The history of the BLD goes back to 2008, when rotten mortgage-backed securities triggered the global financial crisis. At the time, Murphy & McGonigle compiled a database of 700 securities to help clients whose mortgages were included in those assets track their exposure, in case anything went wrong. By January 2018, weeks after bitcoin hit its all-time high of $19,800, the law firm realized the lessons it had learned from mortgage-backed securities could be applied to cryptocurrencies. “We felt like there was going to be another wave of litigation not all that dissimilar from the wave of mortgage-backed securities litigation,” says Payne.

The database is part of a larger trend of even bigger law firms seeking to serve clients in the fast-changing world of cryptocurrency by assuming the guise of tech startups.

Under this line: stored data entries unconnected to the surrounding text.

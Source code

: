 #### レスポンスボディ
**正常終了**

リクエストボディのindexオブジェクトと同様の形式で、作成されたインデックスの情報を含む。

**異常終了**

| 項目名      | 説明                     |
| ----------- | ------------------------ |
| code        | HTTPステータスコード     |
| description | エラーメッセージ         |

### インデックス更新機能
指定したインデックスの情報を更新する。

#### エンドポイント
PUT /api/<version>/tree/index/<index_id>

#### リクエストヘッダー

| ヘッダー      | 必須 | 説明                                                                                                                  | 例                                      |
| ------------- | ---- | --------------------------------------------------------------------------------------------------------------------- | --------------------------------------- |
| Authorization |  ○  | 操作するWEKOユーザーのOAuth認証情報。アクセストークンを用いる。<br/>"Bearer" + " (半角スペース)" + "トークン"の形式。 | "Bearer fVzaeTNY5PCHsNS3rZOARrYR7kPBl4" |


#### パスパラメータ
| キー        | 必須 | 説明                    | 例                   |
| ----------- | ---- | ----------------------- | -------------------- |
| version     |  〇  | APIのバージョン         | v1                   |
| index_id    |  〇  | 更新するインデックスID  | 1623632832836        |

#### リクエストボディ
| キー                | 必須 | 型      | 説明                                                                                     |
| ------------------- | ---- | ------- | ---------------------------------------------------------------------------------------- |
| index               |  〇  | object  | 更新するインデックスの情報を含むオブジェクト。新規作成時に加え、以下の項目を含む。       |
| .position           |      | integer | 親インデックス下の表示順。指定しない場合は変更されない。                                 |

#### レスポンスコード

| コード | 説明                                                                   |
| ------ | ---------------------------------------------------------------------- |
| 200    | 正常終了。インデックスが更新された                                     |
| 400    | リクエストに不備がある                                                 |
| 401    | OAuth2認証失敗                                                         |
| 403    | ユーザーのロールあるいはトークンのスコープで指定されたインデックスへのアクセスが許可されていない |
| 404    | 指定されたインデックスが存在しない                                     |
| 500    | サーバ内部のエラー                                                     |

Linklaters, the 12th-largest law firm in the world, with over $2 billion revenue last year, according to data from research firm ALM, founded Nakhoda, which operates like a stand-alone tech startup within the firm, to explore how blockchain could be used to automate legal procedures, and invested in capital markets startup Nivaura, using blockchain as a settlement method. Washington D.C.-based Steptoe & Johnson, which generated $382 million revenue last year, has a 30-person blockchain practice and helped found the nonprofit Blockchain Alliance. Law firm BlankRome, also in D.C., with $443 million revenue last year, helps clients write blockchain code that complies with regulations.

In total, 694 lawyers working at the 200 largest law firms in the United States based on revenue include either “blockchain” or “cryptocurrency” in their bio, according to data provided to Forbes from ALM, the research firm behind the AmLaw 200 list. While the average revenue per lawyer on the list is $906,000, the vice president of ALM legal intelligence, Patrick Fuller says lawyers practicing in blockchain and cryptocurrency can charge a premium and may surpass $1.5 million revenue per year. That means lawyers who practice blockchain in the 200 largest law firms in the U.S. may bring in between $628 million and $1.04 billion annually.

While blockchain lawyers represent only about 0.53% of the lawyers tracked on the AmLaw 200 list, the growth is remarkable in that it only started in 2016, according to Fuller, who oversees research for the list. Fuller says the rapid growth is largely due to the entirely new fields of legal study the technology generates, from new ways to raise capital and to exit, to entirely new regulations. Washington, D.C.-based blockchain advocacy group Value Technology Foundation has identified at least 20 bills related to blockchain and cryptocurrency currently passing through various U.S. Congressional offices.

“Blockchain is not a gimmick,” says Fuller, who is also a fellow at the College of Law Practice Management in Wisconsin. “In fact, it’s one of the things that keeps creating demand.”

Perhaps no one exemplifies this demand more than Lewis Cohen, who last year left his job as a partner at Hogan Lovells, the ninth-largest firm on American Lawyer’s list of the largest firms in the world, which generated $2.1 billion revenue in 2018. Cohen is now the cofounder of DLx Law, a crypto-first firm in New York that accepts cryptocurrency as payment and eschews more traditional law firm titles that he believes go against the spirit of blockchain. “I am not sure how many other law firms are comfortable doing this,” says Cohen. “It is a relatively modest accommodation, though.  The other guys should jump in—the water is warm.”